_PROBLEM_. Copy out all lines bearing the word "their" from the listing below.

_TASK DATA_.
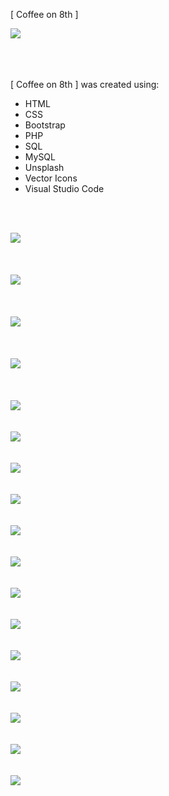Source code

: [ Coffee on 8th ]

![](images/co87.jpg)

<br>
<br>
<br>
[ Coffee on 8th ] was created using:

- HTML
- CSS
- Bootstrap
- PHP
- SQL
- MySQL
- Unsplash
- Vector Icons
- Visual Studio Code

<br>
<br>

![](images/CO8-1.png)
<br>
<br>
<br>
<br>
![](images/CO8-2.png)
<br>
<br>
<br>
<br>
![](images/CO8-3.png)
<br>
<br>
<br>
<br>
![](images/CO8-4.png)
<br>
<br>
<br>
<br>
![](images/CO8-5.png)
<br>
<br>
<br>
![](images/CO8-6.png)
<br>
<br>
<br>
![](images/CO8-7.png)
<br>
<br>
<br>
![](images/CO8-8.png)
<br>
<br>
<br>
![](images/CO8-9.png)
<br>
<br>
<br>
![](images/CO8-10.png)
<br>
<br>
<br>
![](images/CO8-11.png)
<br>
<br>
<br>
![](images/CO8-12.png)
<br>
<br>
<br>
![](images/CO8-13.png)
<br>
<br>
<br>
![](images/CO8-14.png)
<br>
<br>
<br>
![](images/CO8-15.png)
<br>
<br>
<br>
![](images/CO8-16.png)
<br>
<br>
<br>
![](images/CO8-17.png)
<br>
<br>

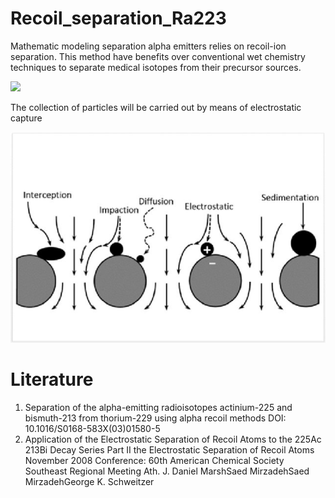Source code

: # Recoil_separation_Ra223
Mathematic modeling separation alpha emitters relies on recoil-ion separation. 
This method have benefits over conventional wet chemistry techniques to separate medical isotopes from their precursor sources.

<img src="https://physics.aps.org/assets/40faa6b5-0173-450e-94a3-dfc8cd6f5f8d/es129_medium_1.png" /></h1>

The collection of particles will be carried out by means of electrostatic capture

<img src="https://github.com/StepanKatin/Recoil_separation_Ra223/blob/main/Aerosol-particle-collection-mechanisms-Different-types-of-filters-have-different_W640.jpg"/></h2>

# Literature
1. Separation of the alpha-emitting radioisotopes actinium-225 and bismuth-213 from thorium-229 using alpha recoil methods
DOI: 10.1016/S0168-583X(03)01580-5
2. Application of the Electrostatic Separation of Recoil Atoms to the 225Ac 213Bi Decay Series Part II the Electrostatic Separation of Recoil Atoms
November 2008
Conference: 60th American Chemical Society Southeast Regional Meeting
Ath. J. Daniel MarshSaed MirzadehSaed MirzadehGeorge K. Schweitzer
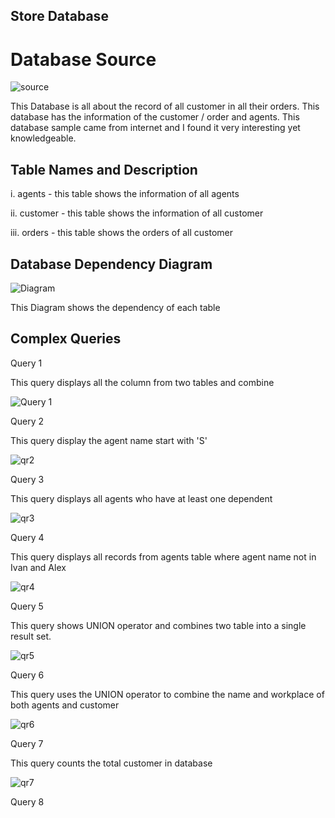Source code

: ## Store Database

# Database Source

![source](https://user-images.githubusercontent.com/73158904/103331945-178a5b00-4aa3-11eb-8a9d-590c59a86c44.png)

This Database is all about the record of all customer in all their orders. This database has the information of the customer / order and agents. This database sample came from internet and I found it very interesting yet knowledgeable.

## Table Names and Description
   i. agents - this table shows the information of all agents

   ii. customer - this table shows the information of all customer

   iii. orders - this table shows the orders of all customer
   
## Database Dependency Diagram

![Diagram](https://user-images.githubusercontent.com/73158904/103334209-8966a280-4aab-11eb-86a0-08b2f202effa.png)


This Diagram shows the dependency of each table


## Complex Queries

Query 1

This query displays all the column from two tables and combine

![Query 1](https://user-images.githubusercontent.com/73158904/103334406-2590a980-4aac-11eb-81b5-60f775f29267.png)

Query 2

This query display the agent name start with 'S'

![qr2](https://user-images.githubusercontent.com/73158904/103334587-ee6ec800-4aac-11eb-925a-b497a21b4357.png)

Query 3

This query displays all agents who have at least one dependent

![qr3](https://user-images.githubusercontent.com/73158904/103334968-7a352400-4aae-11eb-8f0c-b622b38b8174.png)

Query 4

This query displays all records from agents table where agent name not in Ivan and Alex

![qr4](https://user-images.githubusercontent.com/73158904/103335406-ce8cd380-4aaf-11eb-9e91-303bfda5646d.png)

Query 5

This query shows UNION operator and combines two table into a single result set.

![qr5](https://user-images.githubusercontent.com/73158904/103335835-44456f00-4ab1-11eb-85c6-ad9326fd803e.png)

Query 6

This query uses the UNION operator to combine the name and workplace of both agents and customer

![qr6](https://user-images.githubusercontent.com/73158904/103336109-0f85e780-4ab2-11eb-9de7-d6da009b4f36.png)

Query 7 

This query counts the total customer in database

![qr7](https://user-images.githubusercontent.com/73158904/103336548-7e177500-4ab3-11eb-8672-dae2d059ef8a.png)

Query 8 
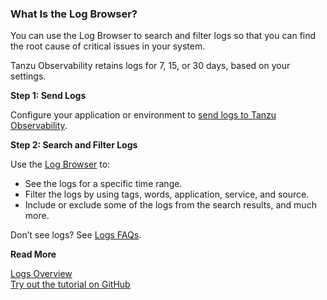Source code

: ### What Is the Log Browser?

You can use the Log Browser to search and filter logs so that you can find the root cause of critical issues in your system.

Tanzu Observability retains logs for 7, 15, or 30 days, based on your settings. 

**Step 1: Send Logs**

Configure your application or environment to [send logs to Tanzu Observability](https://docs.wavefront.com/logging_send_logs.html).

**Step 2: Search and Filter Logs**

Use the [Log Browser](https://docs.wavefront.com/logging_log_browser.html) to: 
* See the logs for a specific time range.
* Filter the logs by using tags, words, application, service, and source.
* Include or exclude some of the logs from the search results, and much more.

Don’t see logs? See [Logs FAQs](https://docs.wavefront.com/logging_faq.html).

**Read More**

[Logs Overview](https://docs.wavefront.com/logging_overview.html)
<br/>[Try out the tutorial on GitHub](https://github.com/wavefrontHQ/demo-app)
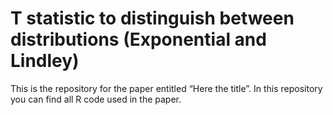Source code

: 
<!-- README.md is generated from README.Rmd. Please edit that file -->

# T statistic to distinguish between distributions (Exponential and Lindley)

<!-- badges: start -->
<!-- badges: end -->

This is the repository for the paper entitled “Here the title”. In this
repository you can find all R code used in the paper.
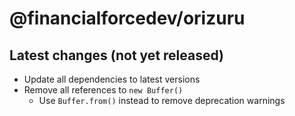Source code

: # @financialforcedev/orizuru

## Latest changes (not yet released)

- Update all dependencies to latest versions
- Remove all references to `new Buffer()`
	- Use `Buffer.from()` instead to remove deprecation warnings
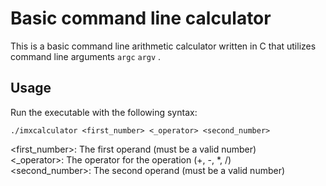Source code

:# Basic command line calculator
This is a basic command line arithmetic calculator written in C that utilizes command line arguments `argc` `argv` .

## Usage
Run the executable with the following syntax:

  `./imxcalculator <first_number> <_operator> <second_number>` 

<first_number>: The first operand (must be a valid number) <br>
<_operator>: The operator for the operation (+, -, *, /) <br>
<second_number>: The second operand (must be a valid number) <br>
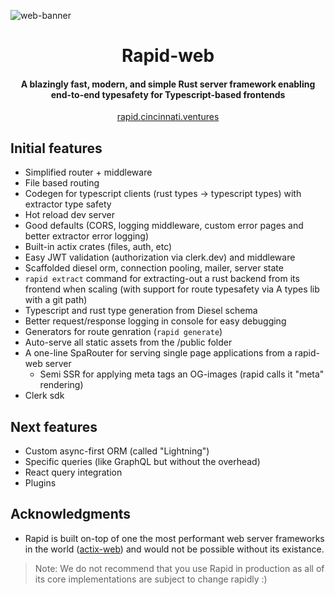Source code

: ![web-banner](https://user-images.githubusercontent.com/68653294/230900821-06221c9d-3769-4dc8-8e8a-b9e2af81fdca.svg)
<h1 align='center'>Rapid-web</h1>
<h4 align='center'>A blazingly fast, modern, and simple Rust server framework enabling end-to-end typesafety for Typescript-based frontends</h4>
<div align='center'>
<a href='https://rapid.cincinnati.ventures/' target='_blank'>rapid.cincinnati.ventures</a>
</div>

## Initial features
- Simplified router + middleware
- File based routing
- Codegen for typescript clients (rust types -> typescript types) with extractor type safety
- Hot reload dev server
- Good defaults (CORS, logging middleware, custom error pages and better extractor error logging)
- Built-in actix crates (files, auth, etc)
- Easy JWT validation (authorization via clerk.dev) and middleware
- Scaffolded diesel orm, connection pooling, mailer, server state
- `rapid extract` command for extracting-out a rust backend from its frontend when scaling (with support for route typesafety via A types lib with a git path)
- Typescript and rust type generation from Diesel schema
- Better request/response logging in console for easy debugging
- Generators for route genration (`rapid generate`)
- Auto-serve all static assets from the /public folder
- A one-line SpaRouter for serving single page applications from a rapid-web server
    - Semi SSR for applying meta tags an OG-images (rapid calls it "meta" rendering)
- Clerk sdk

## Next features
- Custom async-first ORM (called "Lightning")
- Specific queries (like GraphQL but without the overhead)
- React query integration
- Plugins


## Acknowledgments
- Rapid is built on-top of one the most performant web server frameworks in the world ([actix-web](https://github.com/actix)) and would not be possible without its existance.

> Note: We do not recommend that you use Rapid in production as all of its core implementations are subject to change rapidly :)
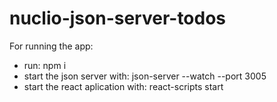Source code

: # nuclio-json-server-todos

For running the app: 

- run: npm i
- start the json server with: json-server --watch --port 3005
- start the react aplication with: react-scripts start

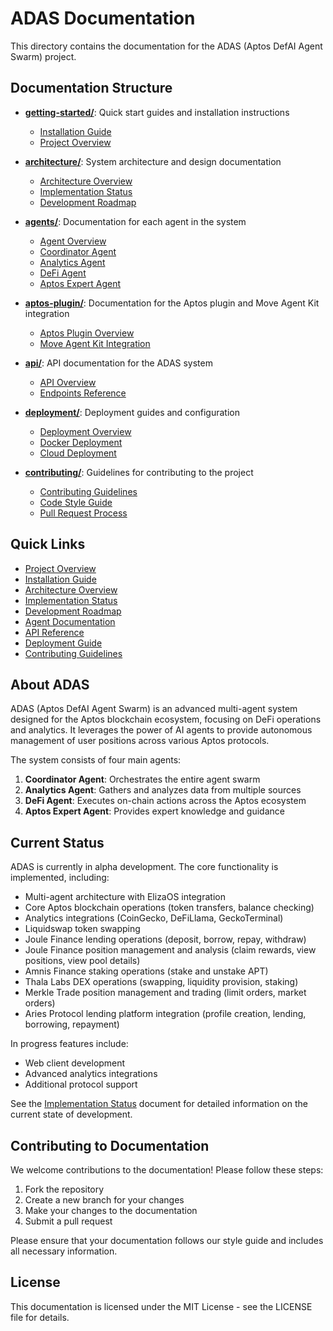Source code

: # ADAS Documentation

This directory contains the documentation for the ADAS (Aptos DefAI Agent Swarm) project.

## Documentation Structure

- **[getting-started/](./getting-started/)**: Quick start guides and installation instructions
  - [Installation Guide](./getting-started/installation.md)
  - [Project Overview](./getting-started/overview.md)
  
- **[architecture/](./architecture/)**: System architecture and design documentation
  - [Architecture Overview](./architecture/overview.md)
  - [Implementation Status](./architecture/implementation-status.md)
  - [Development Roadmap](./architecture/roadmap.md)
  
- **[agents/](./agents/)**: Documentation for each agent in the system
  - [Agent Overview](./agents/README.md)
  - [Coordinator Agent](./agents/coordinator-agent.md)
  - [Analytics Agent](./agents/analytics-agent.md)
  - [DeFi Agent](./agents/defi-agent.md)
  - [Aptos Expert Agent](./agents/aptos-expert-agent.md)
  
- **[aptos-plugin/](./aptos-plugin/)**: Documentation for the Aptos plugin and Move Agent Kit integration
  - [Aptos Plugin Overview](./aptos-plugin/README.md)
  - [Move Agent Kit Integration](./aptos-plugin/move-agent-kit.md)
  
- **[api/](./api/)**: API documentation for the ADAS system
  - [API Overview](./api/README.md)
  - [Endpoints Reference](./api/endpoints.md)
  
- **[deployment/](./deployment/)**: Deployment guides and configuration
  - [Deployment Overview](./deployment/README.md)
  - [Docker Deployment](./deployment/docker.md)
  - [Cloud Deployment](./deployment/cloud.md)
  
- **[contributing/](./contributing/)**: Guidelines for contributing to the project
  - [Contributing Guidelines](./contributing/README.md)
  - [Code Style Guide](./contributing/code-style.md)
  - [Pull Request Process](./contributing/pull-requests.md)

## Quick Links

- [Project Overview](./getting-started/overview.md)
- [Installation Guide](./getting-started/installation.md)
- [Architecture Overview](./architecture/overview.md)
- [Implementation Status](./architecture/implementation-status.md)
- [Development Roadmap](./architecture/roadmap.md)
- [Agent Documentation](./agents/README.md)
- [API Reference](./api/README.md)
- [Deployment Guide](./deployment/README.md)
- [Contributing Guidelines](./contributing/README.md)

## About ADAS

ADAS (Aptos DefAI Agent Swarm) is an advanced multi-agent system designed for the Aptos blockchain ecosystem, focusing on DeFi operations and analytics. It leverages the power of AI agents to provide autonomous management of user positions across various Aptos protocols.

The system consists of four main agents:

1. **Coordinator Agent**: Orchestrates the entire agent swarm
2. **Analytics Agent**: Gathers and analyzes data from multiple sources
3. **DeFi Agent**: Executes on-chain actions across the Aptos ecosystem
4. **Aptos Expert Agent**: Provides expert knowledge and guidance

## Current Status

ADAS is currently in alpha development. The core functionality is implemented, including:

- Multi-agent architecture with ElizaOS integration
- Core Aptos blockchain operations (token transfers, balance checking)
- Analytics integrations (CoinGecko, DeFiLlama, GeckoTerminal)
- Liquidswap token swapping
- Joule Finance lending operations (deposit, borrow, repay, withdraw)
- Joule Finance position management and analysis (claim rewards, view positions, view pool details)
- Amnis Finance staking operations (stake and unstake APT)
- Thala Labs DEX operations (swapping, liquidity provision, staking)
- Merkle Trade position management and trading (limit orders, market orders)
- Aries Protocol lending platform integration (profile creation, lending, borrowing, repayment)

In progress features include:
- Web client development
- Advanced analytics integrations
- Additional protocol support

See the [Implementation Status](./architecture/implementation-status.md) document for detailed information on the current state of development.

## Contributing to Documentation

We welcome contributions to the documentation! Please follow these steps:

1. Fork the repository
2. Create a new branch for your changes
3. Make your changes to the documentation
4. Submit a pull request

Please ensure that your documentation follows our style guide and includes all necessary information.

## License

This documentation is licensed under the MIT License - see the LICENSE file for details.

_SOLUTION TO THE EXERCISE_.
This method have benefits over conventional wet chemistry techniques to separate medical isotopes from their precursor sources.
This Database is all about the record of all customer in all their orders. This database has the information of the customer / order and agents. This database sample came from internet and I found it very interesting yet knowledgeable.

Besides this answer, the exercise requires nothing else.